The Hoover Applied History Working Group held Total Defense: The New Deal and the Invention of National Security on Wednesday, March 11, 2026.

ABOUT THE TALK 

National security may seem like a timeless notion. States have always sought to fortify themselves, and the modern state derives its legitimacy from protecting its population. Yet national security in fact has a very particular, very American, history—and a surprising one at that.

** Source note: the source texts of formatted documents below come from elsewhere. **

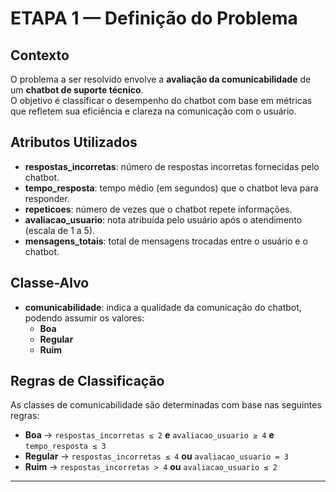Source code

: # ETAPA 1 — Definição do Problema

## Contexto
O problema a ser resolvido envolve a **avaliação da comunicabilidade** de um **chatbot de suporte técnico**.  
O objetivo é classificar o desempenho do chatbot com base em métricas que refletem sua eficiência e clareza na comunicação com o usuário.

## Atributos Utilizados
- **respostas_incorretas**: número de respostas incorretas fornecidas pelo chatbot.  
- **tempo_resposta**: tempo médio (em segundos) que o chatbot leva para responder.  
- **repeticoes**: número de vezes que o chatbot repete informações.  
- **avaliacao_usuario**: nota atribuída pelo usuário após o atendimento (escala de 1 a 5).  
- **mensagens_totais**: total de mensagens trocadas entre o usuário e o chatbot.

## Classe-Alvo
- **comunicabilidade**: indica a qualidade da comunicação do chatbot, podendo assumir os valores:
  - **Boa**
  - **Regular**
  - **Ruim**

## Regras de Classificação
As classes de comunicabilidade são determinadas com base nas seguintes regras:

- **Boa** → `respostas_incorretas ≤ 2` **e** `avaliacao_usuario ≥ 4` **e** `tempo_resposta ≤ 3`
- **Regular** → `respostas_incorretas ≤ 4` **ou** `avaliacao_usuario = 3`
- **Ruim** → `respostas_incorretas > 4` **ou** `avaliacao_usuario ≤ 2`

---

The concept of national security originates in the 1930s, as part of a White House campaign in response to the rise of fascism. Before then, national self-defense was defined in terms of protecting sovereign territory from invasion. But President Franklin D. Roosevelt and his circle worried that the US public, comforted by two vast oceans, did not take seriously the long-term risks posed by hypermilitarization abroad. New Dealers developed the doctrine of national security, Andrew Preston argues, to supplant the old idea of self-defense: now even geographically and temporally remote threats were to be understood as harms to be combated, while ideological competitors were perilous to the “American way of life.”
 
Total Defense shows it was no coincidence that a liberal like Roosevelt promoted this vision. National security, no less than social security, was a New Deal promise: the state was obliged to safeguard Americans as much from the guns and warships of Nazi Germany and imperial Japan as from unemployment and poverty in old age. The resulting shift in threat perception—among policymakers and ordinary citizens alike—transformed the United States, spearheading massive government expansion and placing the country on a permanent war footing.

ABOUT THE SPEAKER

Andrew Preston is the W.L. Lyons Brown Jr. Jefferson Scholars Foundation Distinguished Professor of Diplomacy and Statecraft, and Professor of History, at the University of Virginia. Before moving to UVA last summer, Preston taught for 20 years at Cambridge University in the UK. He has published 11 books, including the prizewinning Sword of the Spirit, Shield of Faith: Religion in American War and Diplomacy (Knopf, 2012). His most recent book is Total Defense: The New Deal and the Invention of National Security, which was one of The New Yorker’s Best Books of 2025. He is currently working on his next book, on the United States and the origins of World War II in Asia and the Pacific. Currently titled The Road to Infamy, it will be published by Henry Holt in the US and Penguin/Allen Lane in the UK.

ABOUT THE DISCUSSANT

Anthony Gregory is a Hoover Fellow at the Hoover Institution. His historical work examines political, legal, and ideological development of state power, in both its liberatory and coercive dimensions, and in particular the ways law enforcement and security policy interact with liberalism and constitutional federalism. He is the author of three books, most recently New Deal Law and Order: How the War on Crime Built the Modern Liberal State. His previous books are American Surveillance: Intelligence, Privacy, and the Fourth Amendment and The Power of Habeas Corpus in America: From the King’s Prerogative to the War on Terror. His writing has appeared in Law and History Review, the Journal of the Early Republic, and other popular outlets.